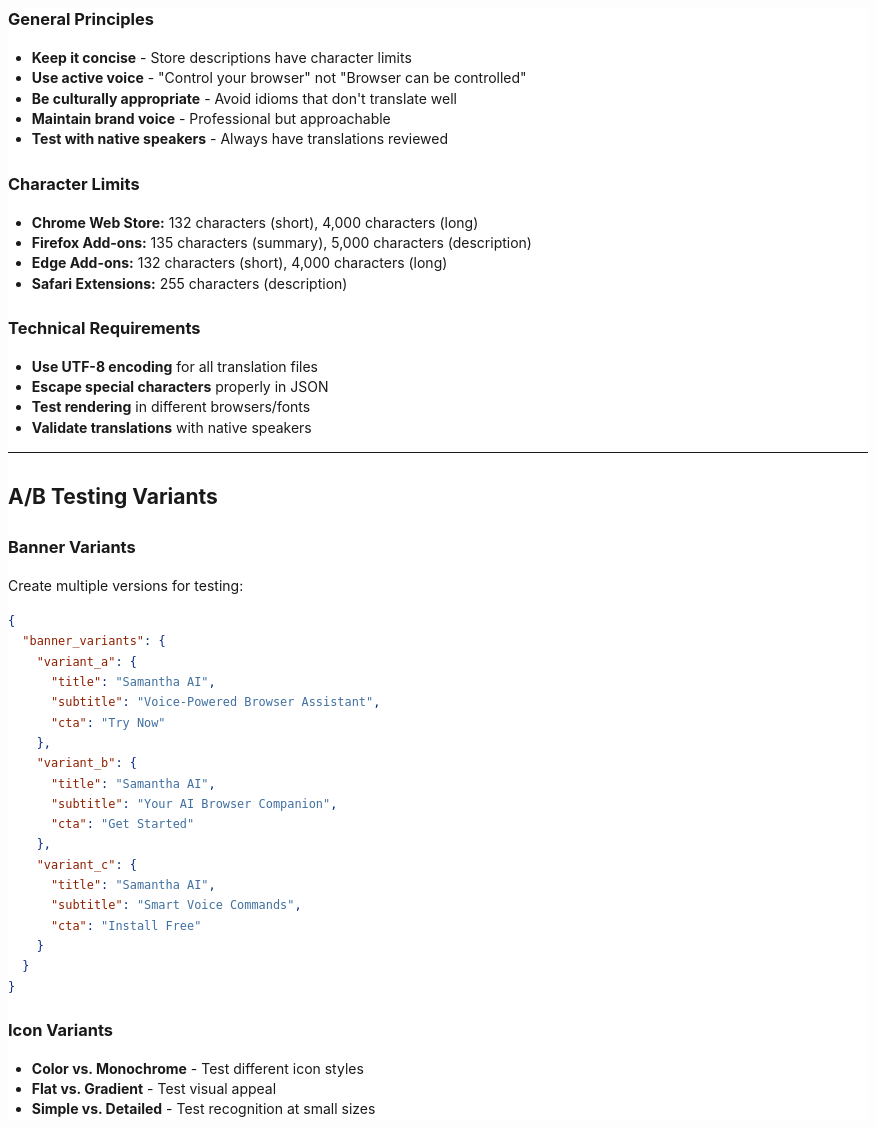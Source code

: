 ### General Principles
- **Keep it concise** - Store descriptions have character limits
- **Use active voice** - "Control your browser" not "Browser can be controlled"
- **Be culturally appropriate** - Avoid idioms that don't translate well
- **Maintain brand voice** - Professional but approachable
- **Test with native speakers** - Always have translations reviewed

### Character Limits
- **Chrome Web Store:** 132 characters (short), 4,000 characters (long)
- **Firefox Add-ons:** 135 characters (summary), 5,000 characters (description)
- **Edge Add-ons:** 132 characters (short), 4,000 characters (long)
- **Safari Extensions:** 255 characters (description)

### Technical Requirements
- **Use UTF-8 encoding** for all translation files
- **Escape special characters** properly in JSON
- **Test rendering** in different browsers/fonts
- **Validate translations** with native speakers

---

## A/B Testing Variants

### Banner Variants
Create multiple versions for testing:

```json
{
  "banner_variants": {
    "variant_a": {
      "title": "Samantha AI",
      "subtitle": "Voice-Powered Browser Assistant",
      "cta": "Try Now"
    },
    "variant_b": {
      "title": "Samantha AI",
      "subtitle": "Your AI Browser Companion",
      "cta": "Get Started"
    },
    "variant_c": {
      "title": "Samantha AI",
      "subtitle": "Smart Voice Commands",
      "cta": "Install Free"
    }
  }
}
```

### Icon Variants
- **Color vs. Monochrome** - Test different icon styles
- **Flat vs. Gradient** - Test visual appeal
- **Simple vs. Detailed** - Test recognition at small sizes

+--

-- Required action --
Give back an exact repeat of the lines from the top of the data through the line that holds "- **Test rendering**", both included, and omit pictures.

-- Task answer --
Source code

: ### General Principles
- **Keep it concise** - Store descriptions have character limits
- **Use active voice** - "Control your browser" not "Browser can be controlled"
- **Be culturally appropriate** - Avoid idioms that don't translate well
- **Maintain brand voice** - Professional but approachable
- **Test with native speakers** - Always have translations reviewed

### Character Limits
- **Chrome Web Store:** 132 characters (short), 4,000 characters (long)
- **Firefox Add-ons:** 135 characters (summary), 5,000 characters (description)
- **Edge Add-ons:** 132 characters (short), 4,000 characters (long)
- **Safari Extensions:** 255 characters (description)

### Technical Requirements
- **Use UTF-8 encoding** for all translation files
- **Escape special characters** properly in JSON
- **Test rendering** in different browsers/fonts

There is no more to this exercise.